Contro questo schieramento cosa potrà mai la volontà del popolo colombiano, in maggioranza contrario alla legalizzazione dell’aborto, tanto che sono state presentate alla Corte Costituzionale due milioni di firme per contrastare le richieste di Monica Roa?


Contemporaneamente in Brasile si sta combattendo una battaglia analoga, con il governo del presidente Lula che ha impresso un’accelerazione improvvisa a un processo già in corso da anni. Basti pensare che già nel 1991 il deputato Eduardo Jorge presentò un progetto di legge (no. 1135) che intendeva abrogare l’articolo 124 del Codice Penale, dove si afferma che l’aborto è un delitto. Ebbene quel progetto non era mai stato discusso, al pari di tanti altri presentati successivamente. Ma a fine settembre, improvvisamente è stato messo in calendario alla Commissione parlamentare sulla Sicurezza Sociale un testo sostitutivo del progetto del 1991, che non solo depenalizza l’aborto, malo rende possibile su richiesta e senza alcun tipo di limitazione (neanche temporale). Il testo peraltro è stato redatto da una Commissione istituita dal governo e da cui sono stati esclusi tutti gli esperti “non allineati”. In Brasile la legge già ammette oggi la legittimità dell’aborto, sebbene circoscritto ai casi di stupro e di grave rischio per la salute della donna, ma in luglio il ministero della Sanità aveva già approvato le norme attuative di questa legge, che impongono al medico di credere alla parola della donna “stuprata”, impediscono l’obiezione di coscienza dei medici e li obbligano a praticare l’aborto fino al 5° mese di gravidanza. Se passasse la nuova legge, verrebbe esplicitamente sancito il diritto all’aborto, possibile addirittura fino al nono mese nei casi di grave malattia del bambino. Realisticamente è difficile che questa legge possa essere approvata in questa occasione, ma il primo obiettivo dei proponenti è quello di aprire un “dibattito” nel Paese.
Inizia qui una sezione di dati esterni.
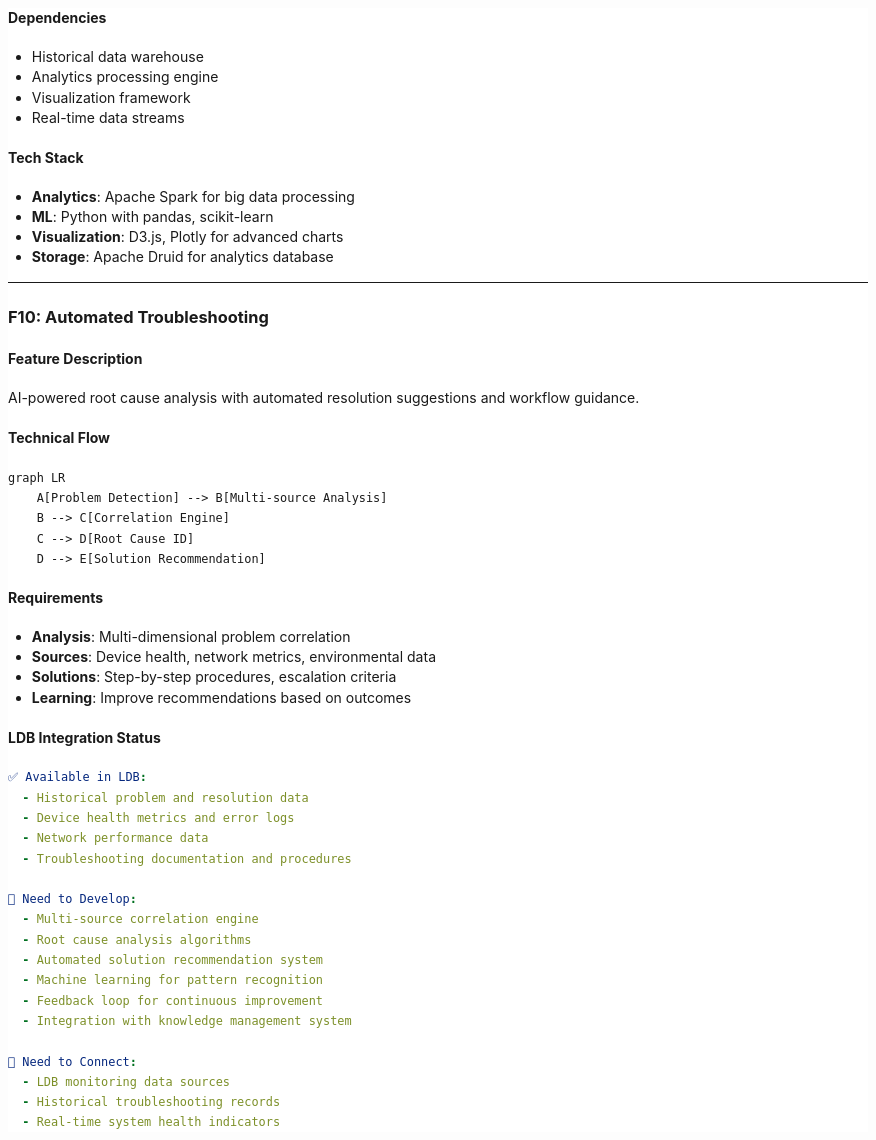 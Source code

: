 #### **Dependencies**
- Historical data warehouse
- Analytics processing engine
- Visualization framework
- Real-time data streams

#### **Tech Stack**
- **Analytics**: Apache Spark for big data processing
- **ML**: Python with pandas, scikit-learn
- **Visualization**: D3.js, Plotly for advanced charts
- **Storage**: Apache Druid for analytics database

---

### **F10: Automated Troubleshooting**

#### **Feature Description**
AI-powered root cause analysis with automated resolution suggestions and workflow guidance.

#### **Technical Flow**
```mermaid
graph LR
    A[Problem Detection] --> B[Multi-source Analysis]
    B --> C[Correlation Engine]
    C --> D[Root Cause ID]
    D --> E[Solution Recommendation]
```

#### **Requirements**
- **Analysis**: Multi-dimensional problem correlation
- **Sources**: Device health, network metrics, environmental data
- **Solutions**: Step-by-step procedures, escalation criteria
- **Learning**: Improve recommendations based on outcomes

#### **LDB Integration Status**
```yaml
✅ Available in LDB:
  - Historical problem and resolution data
  - Device health metrics and error logs
  - Network performance data
  - Troubleshooting documentation and procedures

🔧 Need to Develop:
  - Multi-source correlation engine
  - Root cause analysis algorithms
  - Automated solution recommendation system
  - Machine learning for pattern recognition
  - Feedback loop for continuous improvement
  - Integration with knowledge management system

🔗 Need to Connect:
  - LDB monitoring data sources
  - Historical troubleshooting records
  - Real-time system health indicators
```
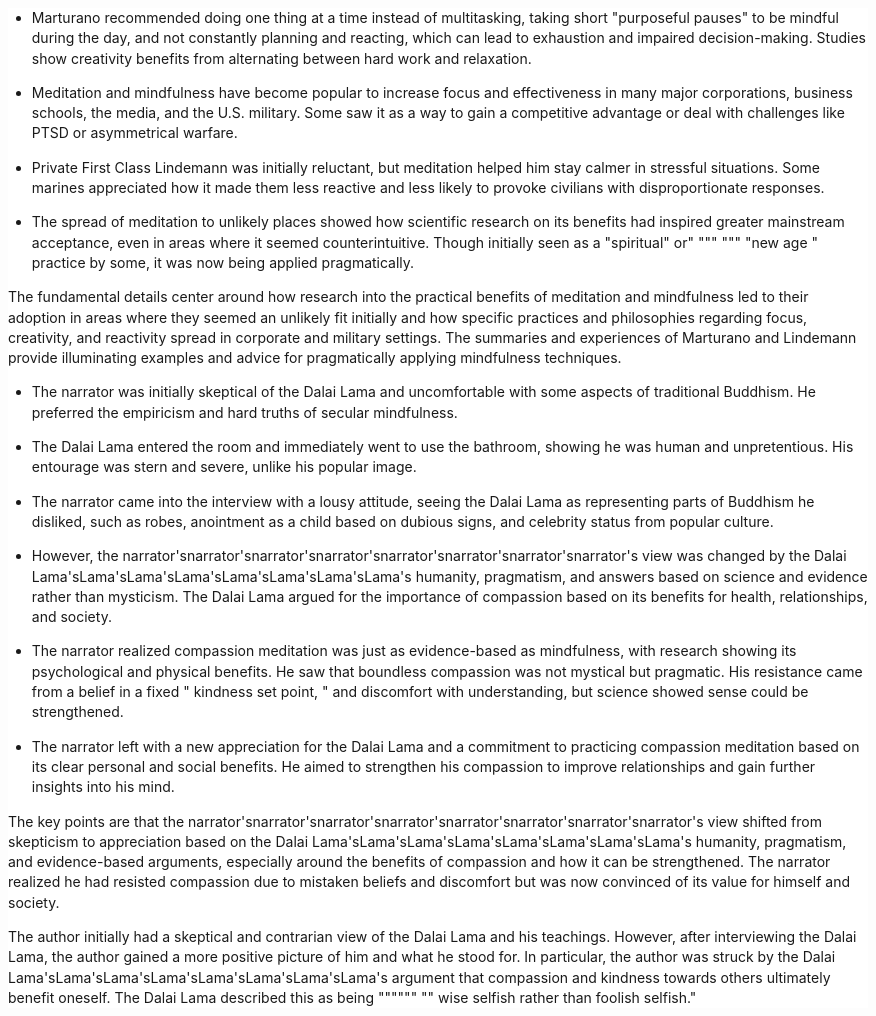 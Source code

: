 - Marturano recommended doing one thing at a time instead of multitasking, taking short "purposeful pauses" to be mindful during the day, and not constantly planning and reacting, which can lead to exhaustion and impaired decision-making. Studies show creativity benefits from alternating between hard work and relaxation.

- Meditation and mindfulness have become popular to increase focus and effectiveness in many major corporations, business schools, the media, and the U.S. military. Some saw it as a way to gain a competitive advantage or deal with challenges like PTSD or asymmetrical warfare.

- Private First Class Lindemann was initially reluctant, but meditation helped him stay calmer in stressful situations. Some marines appreciated how it made them less reactive and less likely to provoke civilians with disproportionate responses.

- The spread of meditation to unlikely places showed how scientific research on its benefits had inspired greater mainstream acceptance, even in areas where it seemed counterintuitive. Though initially seen as a "spiritual" or" """ """ "new age " practice by some, it was now being applied pragmatically.

The fundamental details center around how research into the practical benefits of meditation and mindfulness led to their adoption in areas where they seemed an unlikely fit initially and how specific practices and philosophies regarding focus, creativity, and reactivity spread in corporate and military settings. The summaries and experiences of Marturano and Lindemann provide illuminating examples and advice for pragmatically applying mindfulness techniques.

- The narrator was initially skeptical of the Dalai Lama and uncomfortable with some aspects of traditional Buddhism. He preferred the empiricism and hard truths of secular mindfulness.

- The Dalai Lama entered the room and immediately went to use the bathroom, showing he was human and unpretentious. His entourage was stern and severe, unlike his popular image.

- The narrator came into the interview with a lousy attitude, seeing the Dalai Lama as representing parts of Buddhism he disliked, such as robes, anointment as a child based on dubious signs, and celebrity status from popular culture.

- However, the narrator'snarrator'snarrator'snarrator'snarrator'snarrator'snarrator'snarrator's view was changed by the Dalai Lama'sLama'sLama'sLama'sLama'sLama'sLama'sLama's humanity, pragmatism, and answers based on science and evidence rather than mysticism. The Dalai Lama argued for the importance of compassion based on its benefits for health, relationships, and society.

- The narrator realized compassion meditation was just as evidence-based as mindfulness, with research showing its psychological and physical benefits. He saw that boundless compassion was not mystical but pragmatic. His resistance came from a belief in a fixed " kindness set point, " and discomfort with understanding, but science showed sense could be strengthened.

- The narrator left with a new appreciation for the Dalai Lama and a commitment to practicing compassion meditation based on its clear personal and social benefits. He aimed to strengthen his compassion to improve relationships and gain further insights into his mind.

The key points are that the narrator'snarrator'snarrator'snarrator'snarrator'snarrator'snarrator'snarrator's view shifted from skepticism to appreciation based on the Dalai Lama'sLama'sLama'sLama'sLama'sLama'sLama'sLama's humanity, pragmatism, and evidence-based arguments, especially around the benefits of compassion and how it can be strengthened. The narrator realized he had resisted compassion due to mistaken beliefs and discomfort but was now convinced of its value for himself and society.

The author initially had a skeptical and contrarian view of the Dalai Lama and his teachings. However, after interviewing the Dalai Lama, the author gained a more positive picture of him and what he stood for. In particular, the author was struck by the Dalai Lama'sLama'sLama'sLama'sLama'sLama'sLama'sLama's argument that compassion and kindness towards others ultimately benefit oneself. The Dalai Lama described this as being """""" "" wise selfish rather than foolish selfish."
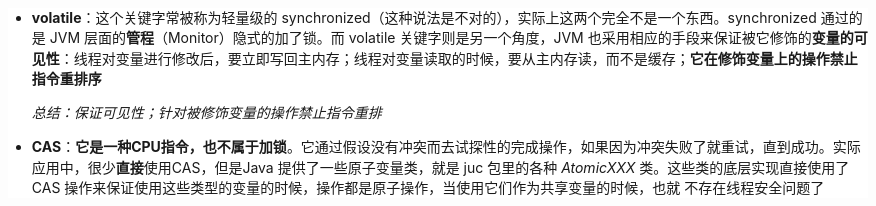 * **volatile**：这个关键字常被称为轻量级的 synchronized（这种说法是不对的），实际上这两个完全不是一个东西。synchronized 通过的是 JVM 层面的**管程**（Monitor）隐式的加了锁。而 volatile 关键字则是另一个角度，JVM 也采用相应的手段来保证被它修饰的**变量的可见性**：线程对变量进行修改后，要立即写回主内存；线程对变量读取的时候，要从主内存读，而不是缓存；**它在修饰变量上的操作禁止指令重排序**

  *总结：保证可见性；针对被修饰变量的操作禁止指令重排*

* **CAS**：**它是一种CPU指令，也不属于加锁**。它通过假设没有冲突而去试探性的完成操作，如果因为冲突失败了就重试，直到成功。实际应用中，很少**直接**使用CAS，但是Java 提供了一些原子变量类，就是 juc 包里的各种 *AtomicXXX* 类。这些类的底层实现直接使用了 CAS 操作来保证使用这些类型的变量的时候，操作都是原子操作，当使用它们作为共享变量的时候，也就 不存在线程安全问题了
Anche qui pensare che si tratti di un fatto esclusivamente interno è pura ingenuità. Le solite Fondazioni (Rockefeller, Ford, MacArthur) e l’International Women’s Health Coalition   tanto per citarne alcune   lavorano sodo per promuovere l’aborto: si calcola che tutte insieme investano qualcosa come 20 milioni di dollari l’anno per sostenere le attività di oltre 200 organizzazioni non governative che hanno come primo obiettivo la promozione dell’aborto. “Conquistare” l’America Latina significherebbe per questi gruppi assestare un duro colpo alla Chiesa cattolica, rimasta l’unico vero ostacolo sulla strada della riduzione dell’uomo a puro oggetto.